En France, depuis déjà plusieurs décennies, dans les communautés consistoriales, un programme de préparation à la Bat-Mitsva est proposé dans les classes de Talmud Torah. C’est un passage vers les responsabilités et le couronnement d’un long cheminement d’étude. Après avoir suivi pendant un an des cours portant sur la connaissance de la Bible, l’histoire, les lois et les coutumes juives, la jeune fille passe un examen de validation de connaissances.
Dans certaines communautés, une cérémonie collective est organisée en l’honneur de la promotion des jeunes filles « bnot mitsva de l’année » et qui vient clôturer un programme d’un an de préparation à cet événement. La jeune fille prend une part active durant l’office, en récitant la bénédiction du chéhéh’éyanou qui exprime la joie et la reconnaissance à D.ieu.
La bénédiction du michébérah’ récitée lors de la lecture de la Torah à la synagogue accompagne les événements importants de la vie : la naissance d’un enfant, l’anniversaire d’un deuil, le repas de fête de fiançailles, etc.

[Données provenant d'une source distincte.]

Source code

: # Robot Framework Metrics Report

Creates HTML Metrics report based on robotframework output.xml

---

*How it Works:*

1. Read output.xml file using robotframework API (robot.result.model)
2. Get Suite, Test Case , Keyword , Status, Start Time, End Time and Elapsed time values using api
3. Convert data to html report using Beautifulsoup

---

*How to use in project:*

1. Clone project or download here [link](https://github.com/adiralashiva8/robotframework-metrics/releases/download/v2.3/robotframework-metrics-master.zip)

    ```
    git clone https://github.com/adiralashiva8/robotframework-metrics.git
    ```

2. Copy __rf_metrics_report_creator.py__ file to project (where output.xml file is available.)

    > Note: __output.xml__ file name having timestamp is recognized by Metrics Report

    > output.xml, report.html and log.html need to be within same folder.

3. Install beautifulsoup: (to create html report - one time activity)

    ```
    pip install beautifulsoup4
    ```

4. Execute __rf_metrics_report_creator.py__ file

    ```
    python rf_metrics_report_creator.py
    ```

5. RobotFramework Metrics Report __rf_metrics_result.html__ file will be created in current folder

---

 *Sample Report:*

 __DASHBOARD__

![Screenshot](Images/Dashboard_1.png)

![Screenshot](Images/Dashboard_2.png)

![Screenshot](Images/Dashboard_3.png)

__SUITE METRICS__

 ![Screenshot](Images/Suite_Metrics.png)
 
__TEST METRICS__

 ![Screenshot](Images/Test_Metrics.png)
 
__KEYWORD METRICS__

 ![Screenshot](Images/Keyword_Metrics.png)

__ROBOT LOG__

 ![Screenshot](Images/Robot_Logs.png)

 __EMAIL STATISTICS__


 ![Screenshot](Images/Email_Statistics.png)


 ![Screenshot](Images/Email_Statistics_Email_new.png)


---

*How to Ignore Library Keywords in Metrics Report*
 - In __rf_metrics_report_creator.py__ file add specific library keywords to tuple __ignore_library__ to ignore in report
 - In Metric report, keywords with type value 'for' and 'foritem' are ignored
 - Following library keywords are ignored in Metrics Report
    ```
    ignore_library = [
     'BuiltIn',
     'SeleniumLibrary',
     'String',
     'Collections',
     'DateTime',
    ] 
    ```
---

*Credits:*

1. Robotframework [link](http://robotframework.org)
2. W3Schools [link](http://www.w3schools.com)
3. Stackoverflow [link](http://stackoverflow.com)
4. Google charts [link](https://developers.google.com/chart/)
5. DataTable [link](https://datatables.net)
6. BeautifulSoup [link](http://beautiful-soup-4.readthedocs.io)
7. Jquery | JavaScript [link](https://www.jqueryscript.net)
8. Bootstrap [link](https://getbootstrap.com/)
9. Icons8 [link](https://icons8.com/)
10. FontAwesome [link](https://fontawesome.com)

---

Concernant l’événement de la Bat-Mitsva, le michébérah’ a été adapté : « Que celui qui a béni nos mères, Sara, Rivka, Rachel et Léa, Myriam la prophétesse, Avigaïl et la reine Esther, fille d’Avih’aïl, bénisse la jeune fille (prénom de la Bat-Mitsva), fille de (prénom de la mère) et de (prénom du père), qui a atteint l’âge de douze ans et se trouve à présent soumise aux commandements de la Torah. Notre Père de miséricorde la protégera et veillera sur elle. Il éloignera d’elle la maladie et la préservera de toute douleur et de tout dommage. Que son père et sa mère se réjouissent à son sujet et qu’elle trouve grâce et reconnaissance aux yeux de D.ieu et des Hommes. Que se réalise en elle l’Écriture : « Une femme qui craint D.ieu, c’est elle qui est digne d’éloges. Donnez-lui les fruits de ses mains et de ses actions ils diront son éloge dans la cité. D.ieu orientera son cœur afin qu’elle soit intègre avec lui, qu’elle marche dans ses voies et garde ses préceptes tous les jours de sa vie.
Et nous dirons Amen. » »
En conclusion, la Bat-Mitsva incarne ce rite de passage qui symbolise l’affirmation de l’identité féminine et la contribution des femmes à la richesse et à la diversité de la culture juive.
Par le biais de différentes formes de célébration, la jeune fille juive marque son affirmation identitaire et son intégration dans la tradition.